Peneliti Ekonomi The Prakarsa, Bintang Aulia Lutfi menyatakan bahwa kemiskinan tidak boleh dipangkas hanya menjadi sekadar angka statistik.
“Kemiskinan tidak boleh direduksi hanya menjadi angka statistik, tetapi di balik setiap angka tersebut terdapat manusia yang menghadapi kerentanan kompleks dalam kehidupan sehari-harinya. Kemiskinan bukan sekadar soal uang, melainkan menyangkut berbagai dimensi kehidupan—pendidikan, kesehatan, akses terhadap layanan dasar, hingga partisipasi dalam kehidupan sosial dan politik,” papar Bintang dalam keterangan resmi, Rabu 7 Mei 2025.
Dia bilang, Prakarsa telah melakukan pengukuran kemiskinan multidimensi (MIKM) di Indonesia dengan mengelaborasikan berbagai indikator non-moneter seperti kesehatan, pendidikan, perumahan, kebutuhan dasar, dan perlindungan sosial & partisipasi.
“Indonesia perlu mengadopsi pendekatan yang lebih adil dan komprehensif dalam mengukur kemiskinan. Pendekatan multidimensi akan memudahkan pemerintah mengambil intervensi dengan cepat,” ungkap Bintang.
Saat ini, penghitungan kemiskinan ditentukan berdasarkan pengeluaran rumah tangga untuk indikator makanan dan non-makanan (IKM).
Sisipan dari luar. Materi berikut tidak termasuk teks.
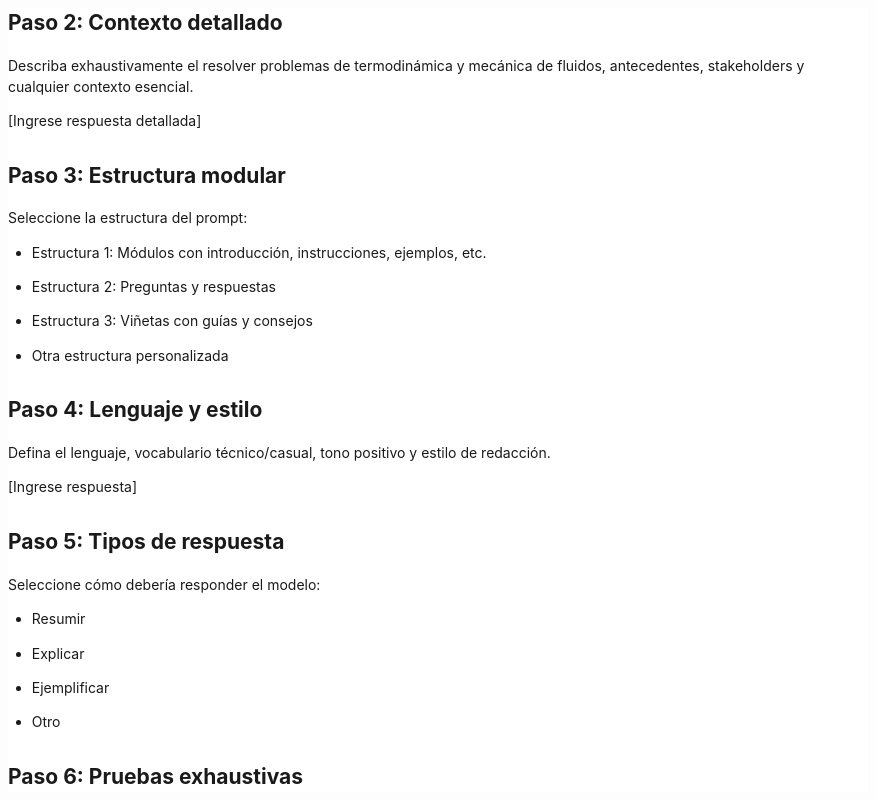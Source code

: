
## Paso 2: Contexto detallado



Describa exhaustivamente el resolver problemas de termodinámica y mecánica de fluidos, antecedentes, stakeholders y cualquier contexto esencial.



[Ingrese respuesta detallada]



## Paso 3: Estructura modular 



Seleccione la estructura del prompt:



- Estructura 1: Módulos con introducción, instrucciones, ejemplos, etc.

- Estructura 2: Preguntas y respuestas

- Estructura 3: Viñetas con guías y consejos

- Otra estructura personalizada



## Paso 4: Lenguaje y estilo



Defina el lenguaje, vocabulario técnico/casual, tono positivo y estilo de redacción.



[Ingrese respuesta]



## Paso 5: Tipos de respuesta



Seleccione cómo debería responder el modelo:



- Resumir

- Explicar

- Ejemplificar

- Otro



## Paso 6: Pruebas exhaustivas


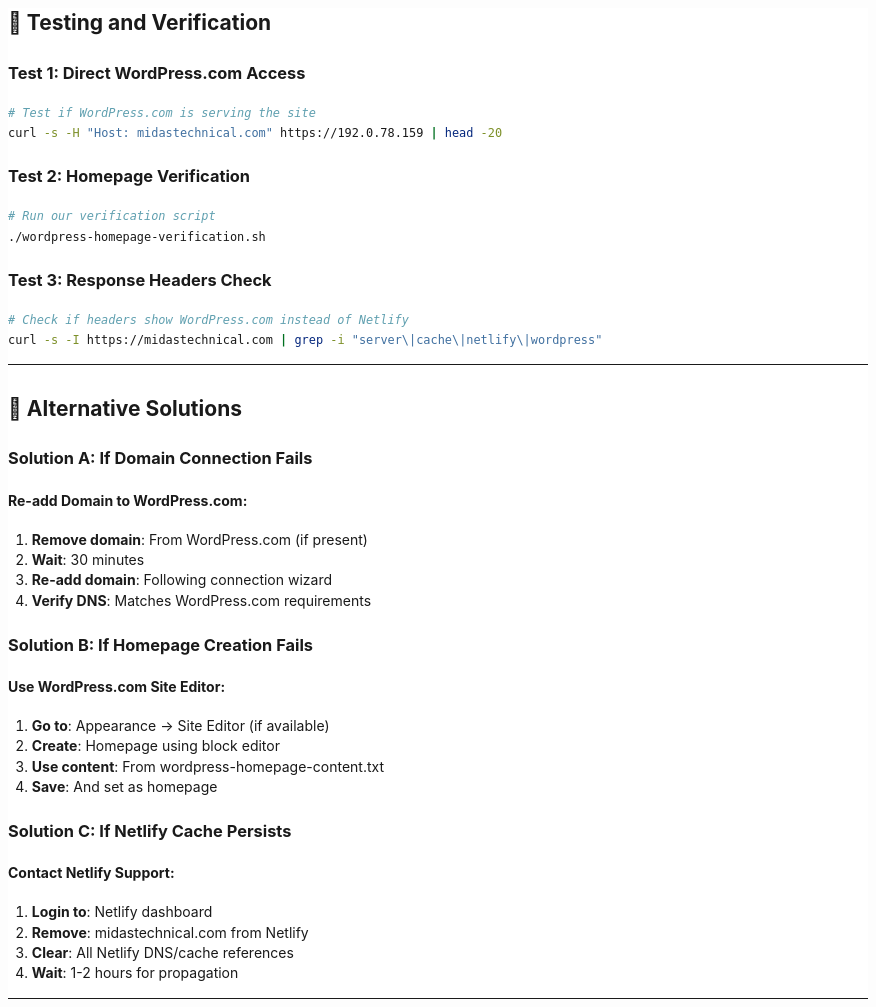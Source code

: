 
## **🧪 Testing and Verification**

### **Test 1: Direct WordPress.com Access**
```bash
# Test if WordPress.com is serving the site
curl -s -H "Host: midastechnical.com" https://192.0.78.159 | head -20
```

### **Test 2: Homepage Verification**
```bash
# Run our verification script
./wordpress-homepage-verification.sh
```

### **Test 3: Response Headers Check**
```bash
# Check if headers show WordPress.com instead of Netlify
curl -s -I https://midastechnical.com | grep -i "server\|cache\|netlify\|wordpress"
```

---

## **🚨 Alternative Solutions**

### **Solution A: If Domain Connection Fails**

#### **Re-add Domain to WordPress.com:**
1. **Remove domain**: From WordPress.com (if present)
2. **Wait**: 30 minutes
3. **Re-add domain**: Following connection wizard
4. **Verify DNS**: Matches WordPress.com requirements

### **Solution B: If Homepage Creation Fails**

#### **Use WordPress.com Site Editor:**
1. **Go to**: Appearance → Site Editor (if available)
2. **Create**: Homepage using block editor
3. **Use content**: From wordpress-homepage-content.txt
4. **Save**: And set as homepage

### **Solution C: If Netlify Cache Persists**

#### **Contact Netlify Support:**
1. **Login to**: Netlify dashboard
2. **Remove**: midastechnical.com from Netlify
3. **Clear**: All Netlify DNS/cache references
4. **Wait**: 1-2 hours for propagation

---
IKM dikaji ulang terutama indikatornya dengan menambahkan indikator-indikator lain, termasuk morbiditas, nutrisi balita, partisipasi sekolah, kebutuhan dasar rumah tangga, dan lainnya.
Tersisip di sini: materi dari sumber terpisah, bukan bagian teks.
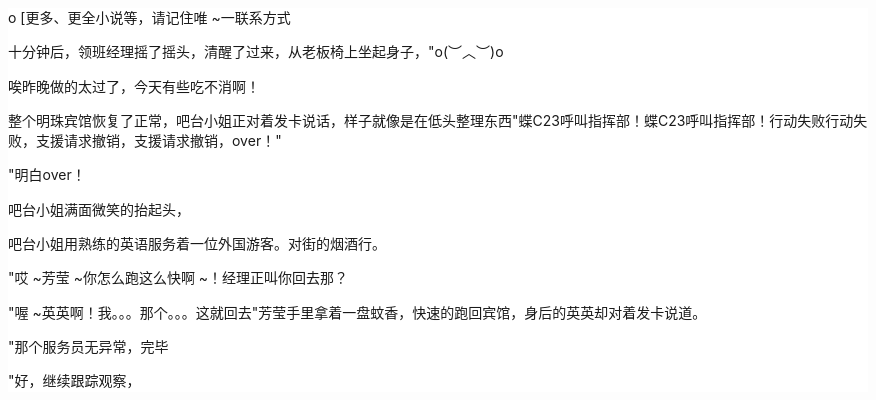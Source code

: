 o [更多、更全小说等，请记住唯 ~一联系方式





十分钟后，领班经理摇了摇头，清醒了过来，从老板椅上坐起身子，"o(︶︿︶)o

唉昨晚做的太过了，今天有些吃不消啊！





整个明珠宾馆恢复了正常，吧台小姐正对着发卡说话，样子就像是在低头整理东西"蝶C23呼叫指挥部！蝶C23呼叫指挥部！行动失败行动失败，支援请求撤销，支援请求撤销，over！"



"明白over！



吧台小姐满面微笑的抬起头，



吧台小姐用熟练的英语服务着一位外国游客。对街的烟酒行。



"哎 ~芳莹 ~你怎么跑这么快啊 ~！经理正叫你回去那？





"喔 ~英英啊！我。。。那个。。。这就回去"芳莹手里拿着一盘蚊香，快速的跑回宾馆，身后的英英却对着发卡说道。



"那个服务员无异常，完毕



"好，继续跟踪观察，


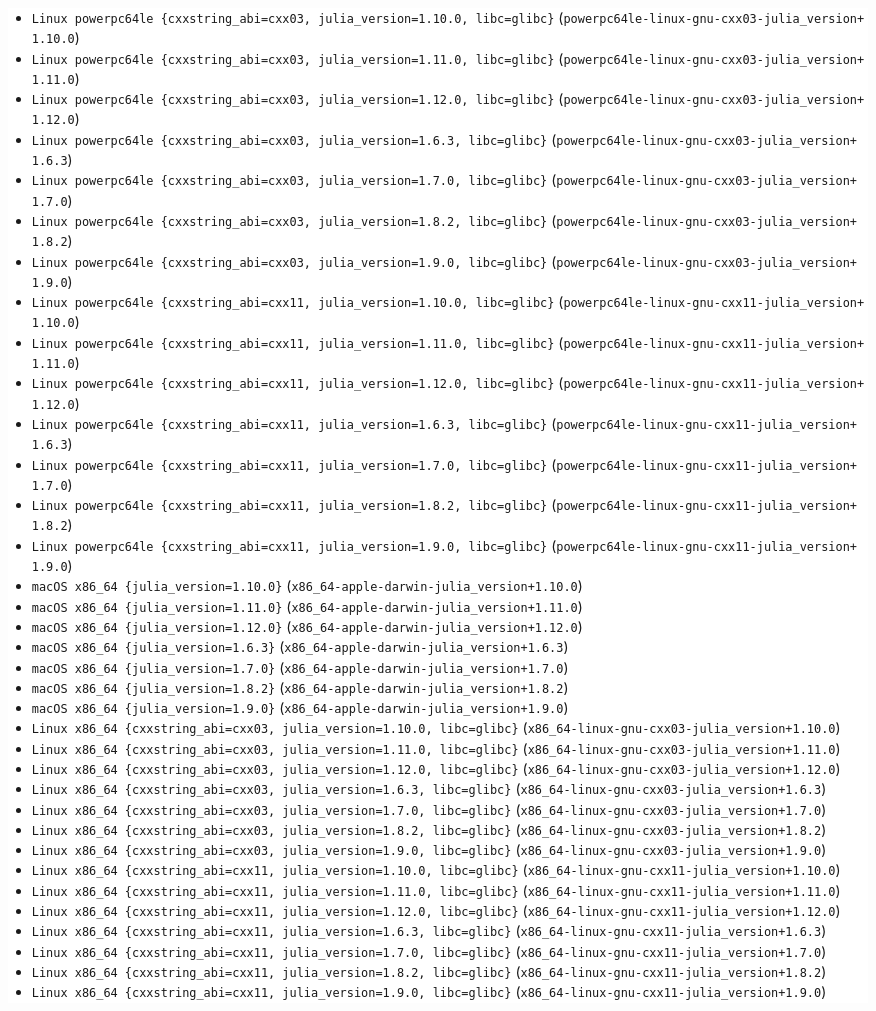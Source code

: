 * `Linux powerpc64le {cxxstring_abi=cxx03, julia_version=1.10.0, libc=glibc}` (`powerpc64le-linux-gnu-cxx03-julia_version+1.10.0`)
* `Linux powerpc64le {cxxstring_abi=cxx03, julia_version=1.11.0, libc=glibc}` (`powerpc64le-linux-gnu-cxx03-julia_version+1.11.0`)
* `Linux powerpc64le {cxxstring_abi=cxx03, julia_version=1.12.0, libc=glibc}` (`powerpc64le-linux-gnu-cxx03-julia_version+1.12.0`)
* `Linux powerpc64le {cxxstring_abi=cxx03, julia_version=1.6.3, libc=glibc}` (`powerpc64le-linux-gnu-cxx03-julia_version+1.6.3`)
* `Linux powerpc64le {cxxstring_abi=cxx03, julia_version=1.7.0, libc=glibc}` (`powerpc64le-linux-gnu-cxx03-julia_version+1.7.0`)
* `Linux powerpc64le {cxxstring_abi=cxx03, julia_version=1.8.2, libc=glibc}` (`powerpc64le-linux-gnu-cxx03-julia_version+1.8.2`)
* `Linux powerpc64le {cxxstring_abi=cxx03, julia_version=1.9.0, libc=glibc}` (`powerpc64le-linux-gnu-cxx03-julia_version+1.9.0`)
* `Linux powerpc64le {cxxstring_abi=cxx11, julia_version=1.10.0, libc=glibc}` (`powerpc64le-linux-gnu-cxx11-julia_version+1.10.0`)
* `Linux powerpc64le {cxxstring_abi=cxx11, julia_version=1.11.0, libc=glibc}` (`powerpc64le-linux-gnu-cxx11-julia_version+1.11.0`)
* `Linux powerpc64le {cxxstring_abi=cxx11, julia_version=1.12.0, libc=glibc}` (`powerpc64le-linux-gnu-cxx11-julia_version+1.12.0`)
* `Linux powerpc64le {cxxstring_abi=cxx11, julia_version=1.6.3, libc=glibc}` (`powerpc64le-linux-gnu-cxx11-julia_version+1.6.3`)
* `Linux powerpc64le {cxxstring_abi=cxx11, julia_version=1.7.0, libc=glibc}` (`powerpc64le-linux-gnu-cxx11-julia_version+1.7.0`)
* `Linux powerpc64le {cxxstring_abi=cxx11, julia_version=1.8.2, libc=glibc}` (`powerpc64le-linux-gnu-cxx11-julia_version+1.8.2`)
* `Linux powerpc64le {cxxstring_abi=cxx11, julia_version=1.9.0, libc=glibc}` (`powerpc64le-linux-gnu-cxx11-julia_version+1.9.0`)
* `macOS x86_64 {julia_version=1.10.0}` (`x86_64-apple-darwin-julia_version+1.10.0`)
* `macOS x86_64 {julia_version=1.11.0}` (`x86_64-apple-darwin-julia_version+1.11.0`)
* `macOS x86_64 {julia_version=1.12.0}` (`x86_64-apple-darwin-julia_version+1.12.0`)
* `macOS x86_64 {julia_version=1.6.3}` (`x86_64-apple-darwin-julia_version+1.6.3`)
* `macOS x86_64 {julia_version=1.7.0}` (`x86_64-apple-darwin-julia_version+1.7.0`)
* `macOS x86_64 {julia_version=1.8.2}` (`x86_64-apple-darwin-julia_version+1.8.2`)
* `macOS x86_64 {julia_version=1.9.0}` (`x86_64-apple-darwin-julia_version+1.9.0`)
* `Linux x86_64 {cxxstring_abi=cxx03, julia_version=1.10.0, libc=glibc}` (`x86_64-linux-gnu-cxx03-julia_version+1.10.0`)
* `Linux x86_64 {cxxstring_abi=cxx03, julia_version=1.11.0, libc=glibc}` (`x86_64-linux-gnu-cxx03-julia_version+1.11.0`)
* `Linux x86_64 {cxxstring_abi=cxx03, julia_version=1.12.0, libc=glibc}` (`x86_64-linux-gnu-cxx03-julia_version+1.12.0`)
* `Linux x86_64 {cxxstring_abi=cxx03, julia_version=1.6.3, libc=glibc}` (`x86_64-linux-gnu-cxx03-julia_version+1.6.3`)
* `Linux x86_64 {cxxstring_abi=cxx03, julia_version=1.7.0, libc=glibc}` (`x86_64-linux-gnu-cxx03-julia_version+1.7.0`)
* `Linux x86_64 {cxxstring_abi=cxx03, julia_version=1.8.2, libc=glibc}` (`x86_64-linux-gnu-cxx03-julia_version+1.8.2`)
* `Linux x86_64 {cxxstring_abi=cxx03, julia_version=1.9.0, libc=glibc}` (`x86_64-linux-gnu-cxx03-julia_version+1.9.0`)
* `Linux x86_64 {cxxstring_abi=cxx11, julia_version=1.10.0, libc=glibc}` (`x86_64-linux-gnu-cxx11-julia_version+1.10.0`)
* `Linux x86_64 {cxxstring_abi=cxx11, julia_version=1.11.0, libc=glibc}` (`x86_64-linux-gnu-cxx11-julia_version+1.11.0`)
* `Linux x86_64 {cxxstring_abi=cxx11, julia_version=1.12.0, libc=glibc}` (`x86_64-linux-gnu-cxx11-julia_version+1.12.0`)
* `Linux x86_64 {cxxstring_abi=cxx11, julia_version=1.6.3, libc=glibc}` (`x86_64-linux-gnu-cxx11-julia_version+1.6.3`)
* `Linux x86_64 {cxxstring_abi=cxx11, julia_version=1.7.0, libc=glibc}` (`x86_64-linux-gnu-cxx11-julia_version+1.7.0`)
* `Linux x86_64 {cxxstring_abi=cxx11, julia_version=1.8.2, libc=glibc}` (`x86_64-linux-gnu-cxx11-julia_version+1.8.2`)
* `Linux x86_64 {cxxstring_abi=cxx11, julia_version=1.9.0, libc=glibc}` (`x86_64-linux-gnu-cxx11-julia_version+1.9.0`)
Peneliti kebijakan sosial The Prakarsa, Pierre Bernando Ballo menambahkan bahwa banyak orang yang secara ekonomi tidak miskin sebenarnya hidup dalam kondisi terbatas.
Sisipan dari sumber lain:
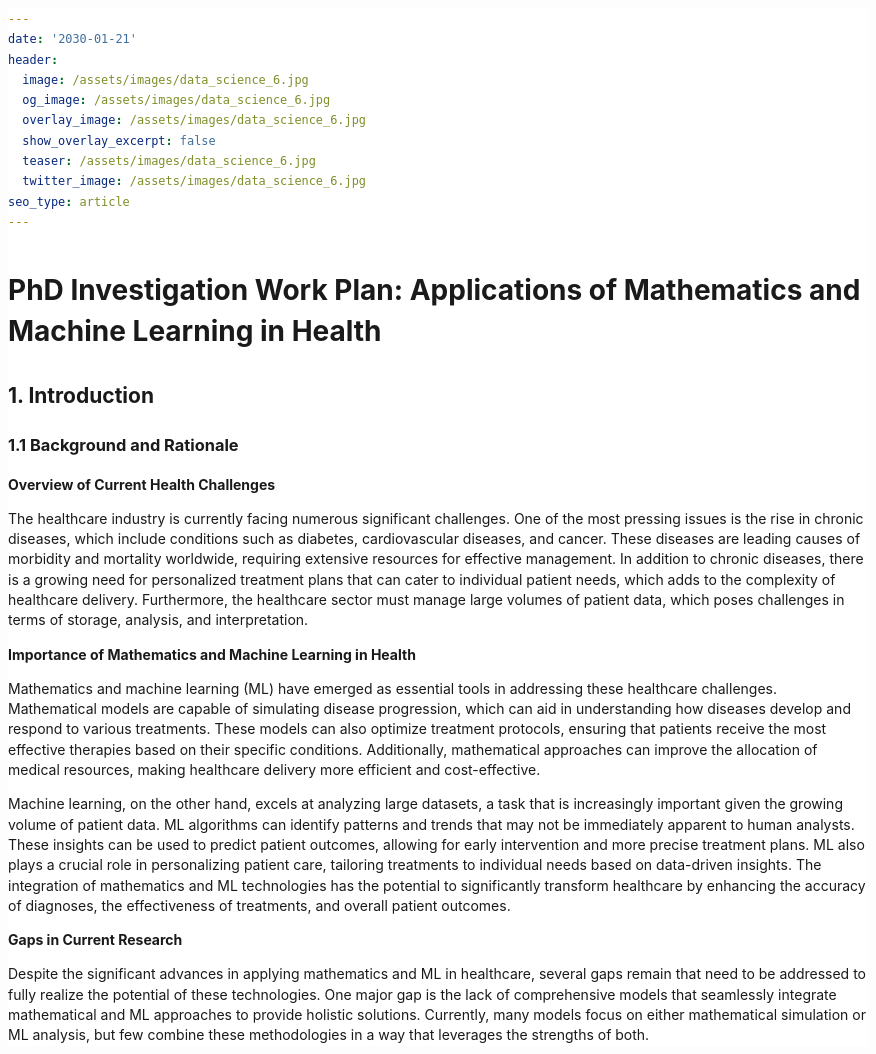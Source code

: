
 ```yaml
---
date: '2030-01-21'
header:
  image: /assets/images/data_science_6.jpg
  og_image: /assets/images/data_science_6.jpg
  overlay_image: /assets/images/data_science_6.jpg
  show_overlay_excerpt: false
  teaser: /assets/images/data_science_6.jpg
  twitter_image: /assets/images/data_science_6.jpg
seo_type: article
---
```


# PhD Investigation Work Plan: Applications of Mathematics and Machine Learning in Health

## 1. Introduction

### 1.1 Background and Rationale

**Overview of Current Health Challenges**

The healthcare industry is currently facing numerous significant challenges. One of the most pressing issues is the rise in chronic diseases, which include conditions such as diabetes, cardiovascular diseases, and cancer. These diseases are leading causes of morbidity and mortality worldwide, requiring extensive resources for effective management. In addition to chronic diseases, there is a growing need for personalized treatment plans that can cater to individual patient needs, which adds to the complexity of healthcare delivery. Furthermore, the healthcare sector must manage large volumes of patient data, which poses challenges in terms of storage, analysis, and interpretation.

**Importance of Mathematics and Machine Learning in Health**

Mathematics and machine learning (ML) have emerged as essential tools in addressing these healthcare challenges. Mathematical models are capable of simulating disease progression, which can aid in understanding how diseases develop and respond to various treatments. These models can also optimize treatment protocols, ensuring that patients receive the most effective therapies based on their specific conditions. Additionally, mathematical approaches can improve the allocation of medical resources, making healthcare delivery more efficient and cost-effective.

Machine learning, on the other hand, excels at analyzing large datasets, a task that is increasingly important given the growing volume of patient data. ML algorithms can identify patterns and trends that may not be immediately apparent to human analysts. These insights can be used to predict patient outcomes, allowing for early intervention and more precise treatment plans. ML also plays a crucial role in personalizing patient care, tailoring treatments to individual needs based on data-driven insights. The integration of mathematics and ML technologies has the potential to significantly transform healthcare by enhancing the accuracy of diagnoses, the effectiveness of treatments, and overall patient outcomes.

**Gaps in Current Research**

Despite the significant advances in applying mathematics and ML in healthcare, several gaps remain that need to be addressed to fully realize the potential of these technologies. One major gap is the lack of comprehensive models that seamlessly integrate mathematical and ML approaches to provide holistic solutions. Currently, many models focus on either mathematical simulation or ML analysis, but few combine these methodologies in a way that leverages the strengths of both.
Mereka bisa saja tinggal di rumah tidak layak, tidak memiliki akses air bersih, atau anak-anak mereka tidak bersekolah. Pendekatan kemiskinan multidimensi memberikan gambaran yang lebih nyata mengenai kondisi tersebut.
Laporan Global Multidimensional Poverty Index 2023 dari UNDP dan Oxford Poverty and Human Development Initiative (OPHI) menunjukkan bahwa 25 negara berhasil menurunkan kemiskinan multidimensi dalam 15 tahun dengan kebijakan yang tidak hanya fokus pada ekonomi, tetapi juga pada kebutuhan dasar lainnya.
“Pengukuran kemiskinan multidimensional tidak hanya menjadi data statistik, tetapi juga mendukung perencanaan intervensi dan evaluasi kesejahteraan, terutama Kementerian PPN/Bappenas,” imbuh Pierre.